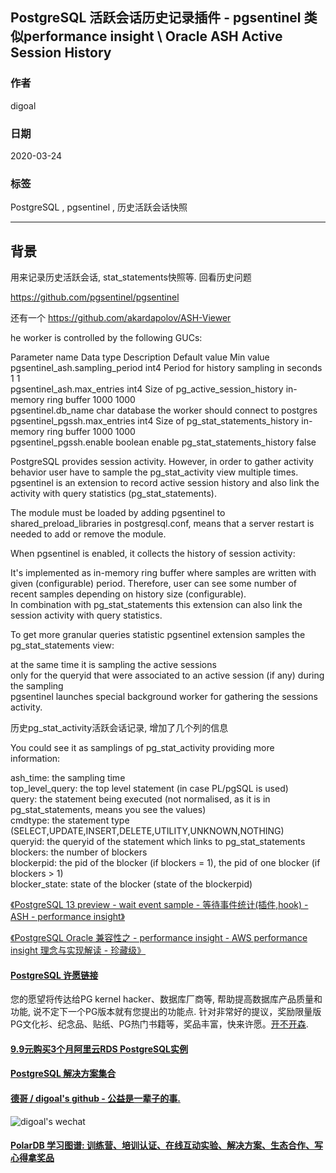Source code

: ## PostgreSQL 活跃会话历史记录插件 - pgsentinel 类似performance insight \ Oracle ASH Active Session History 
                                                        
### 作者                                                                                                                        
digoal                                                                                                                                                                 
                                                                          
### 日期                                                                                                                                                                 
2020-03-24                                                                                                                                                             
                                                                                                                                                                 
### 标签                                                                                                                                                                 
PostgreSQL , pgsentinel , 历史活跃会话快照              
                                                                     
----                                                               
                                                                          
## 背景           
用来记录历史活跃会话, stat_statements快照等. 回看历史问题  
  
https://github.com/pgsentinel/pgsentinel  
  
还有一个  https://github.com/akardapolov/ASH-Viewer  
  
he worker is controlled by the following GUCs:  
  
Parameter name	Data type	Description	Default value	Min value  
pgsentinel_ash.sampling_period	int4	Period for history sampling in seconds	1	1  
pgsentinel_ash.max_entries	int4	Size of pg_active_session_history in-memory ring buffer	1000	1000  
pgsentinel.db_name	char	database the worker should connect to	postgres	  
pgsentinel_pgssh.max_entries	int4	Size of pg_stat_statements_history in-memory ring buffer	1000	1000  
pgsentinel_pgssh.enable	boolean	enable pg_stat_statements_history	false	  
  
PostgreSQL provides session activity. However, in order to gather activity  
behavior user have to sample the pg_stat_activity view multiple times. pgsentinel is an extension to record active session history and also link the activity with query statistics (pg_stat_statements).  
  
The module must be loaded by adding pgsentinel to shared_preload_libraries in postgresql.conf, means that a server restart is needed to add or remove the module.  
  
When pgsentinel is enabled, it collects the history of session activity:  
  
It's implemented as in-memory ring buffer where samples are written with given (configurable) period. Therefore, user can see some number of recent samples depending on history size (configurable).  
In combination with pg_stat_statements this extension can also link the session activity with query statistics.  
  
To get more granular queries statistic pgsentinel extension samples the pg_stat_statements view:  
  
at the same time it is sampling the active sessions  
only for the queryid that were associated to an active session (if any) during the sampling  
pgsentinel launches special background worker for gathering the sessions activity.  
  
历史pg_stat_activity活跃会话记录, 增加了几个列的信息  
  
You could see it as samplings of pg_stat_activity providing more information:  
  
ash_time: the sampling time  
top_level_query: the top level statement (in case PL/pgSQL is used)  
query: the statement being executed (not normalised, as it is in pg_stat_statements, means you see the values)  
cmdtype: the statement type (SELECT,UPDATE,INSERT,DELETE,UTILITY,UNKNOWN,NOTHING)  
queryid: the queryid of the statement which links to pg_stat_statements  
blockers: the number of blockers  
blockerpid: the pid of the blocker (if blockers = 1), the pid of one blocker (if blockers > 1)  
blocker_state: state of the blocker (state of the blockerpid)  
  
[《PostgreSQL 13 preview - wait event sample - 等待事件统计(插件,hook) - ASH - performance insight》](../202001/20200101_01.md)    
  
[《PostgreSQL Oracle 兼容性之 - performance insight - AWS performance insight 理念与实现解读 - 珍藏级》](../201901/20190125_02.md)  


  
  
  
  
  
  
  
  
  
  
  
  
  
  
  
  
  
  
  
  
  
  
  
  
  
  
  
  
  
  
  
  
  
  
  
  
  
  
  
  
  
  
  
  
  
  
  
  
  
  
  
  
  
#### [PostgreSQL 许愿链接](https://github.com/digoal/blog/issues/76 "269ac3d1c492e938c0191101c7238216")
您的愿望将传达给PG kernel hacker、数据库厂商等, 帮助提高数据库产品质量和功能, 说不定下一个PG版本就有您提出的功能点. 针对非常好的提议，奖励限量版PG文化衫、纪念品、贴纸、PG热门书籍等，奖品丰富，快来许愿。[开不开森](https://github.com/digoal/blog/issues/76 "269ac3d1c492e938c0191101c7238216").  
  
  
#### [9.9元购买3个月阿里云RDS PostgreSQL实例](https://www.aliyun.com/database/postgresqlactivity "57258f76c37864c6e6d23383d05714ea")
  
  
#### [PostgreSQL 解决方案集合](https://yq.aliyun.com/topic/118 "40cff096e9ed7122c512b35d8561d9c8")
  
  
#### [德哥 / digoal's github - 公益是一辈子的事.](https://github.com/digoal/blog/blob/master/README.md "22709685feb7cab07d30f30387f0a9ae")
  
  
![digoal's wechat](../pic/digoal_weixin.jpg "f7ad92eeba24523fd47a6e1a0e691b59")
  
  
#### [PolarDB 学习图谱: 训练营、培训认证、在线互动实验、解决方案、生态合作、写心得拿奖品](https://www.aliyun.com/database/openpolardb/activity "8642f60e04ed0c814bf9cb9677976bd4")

=-=-=-=-=

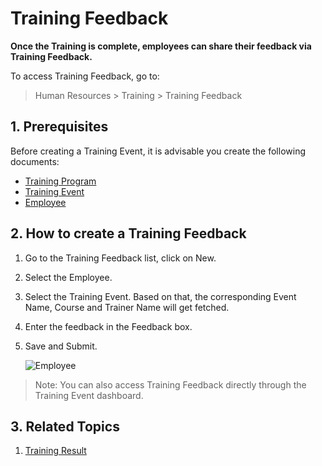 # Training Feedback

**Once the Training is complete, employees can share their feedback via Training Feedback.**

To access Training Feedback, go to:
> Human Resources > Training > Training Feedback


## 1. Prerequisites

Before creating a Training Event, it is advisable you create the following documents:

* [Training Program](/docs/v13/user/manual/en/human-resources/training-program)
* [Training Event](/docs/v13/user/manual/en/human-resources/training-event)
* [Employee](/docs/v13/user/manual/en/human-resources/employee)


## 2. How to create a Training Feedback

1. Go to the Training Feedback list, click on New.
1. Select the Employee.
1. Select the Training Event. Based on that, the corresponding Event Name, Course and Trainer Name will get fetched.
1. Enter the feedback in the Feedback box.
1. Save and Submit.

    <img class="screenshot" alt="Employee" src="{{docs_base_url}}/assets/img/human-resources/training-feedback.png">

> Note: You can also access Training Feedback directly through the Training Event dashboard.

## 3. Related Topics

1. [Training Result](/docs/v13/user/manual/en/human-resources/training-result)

=-=-=-=-=

» **Instructions to follow**
Starting with the line with "In combination with" above and going on through the line with "[《PostgreSQL Oracle 兼容性之", transcribe every line exactly, both ends included, and add nothing.

» **Response to the task**
In combination with pg_stat_statements this extension can also link the session activity with query statistics.  
  
To get more granular queries statistic pgsentinel extension samples the pg_stat_statements view:  
  
at the same time it is sampling the active sessions  
only for the queryid that were associated to an active session (if any) during the sampling  
pgsentinel launches special background worker for gathering the sessions activity.  
  
历史pg_stat_activity活跃会话记录, 增加了几个列的信息  
  
You could see it as samplings of pg_stat_activity providing more information:  
  
ash_time: the sampling time  
top_level_query: the top level statement (in case PL/pgSQL is used)  
query: the statement being executed (not normalised, as it is in pg_stat_statements, means you see the values)  
cmdtype: the statement type (SELECT,UPDATE,INSERT,DELETE,UTILITY,UNKNOWN,NOTHING)  
queryid: the queryid of the statement which links to pg_stat_statements  
blockers: the number of blockers  
blockerpid: the pid of the blocker (if blockers = 1), the pid of one blocker (if blockers > 1)  
blocker_state: state of the blocker (state of the blockerpid)  
  
[《PostgreSQL 13 preview - wait event sample - 等待事件统计(插件,hook) - ASH - performance insight》](../202001/20200101_01.md)    
  
[《PostgreSQL Oracle 兼容性之 - performance insight - AWS performance insight 理念与实现解读 - 珍藏级》](../201901/20190125_02.md)  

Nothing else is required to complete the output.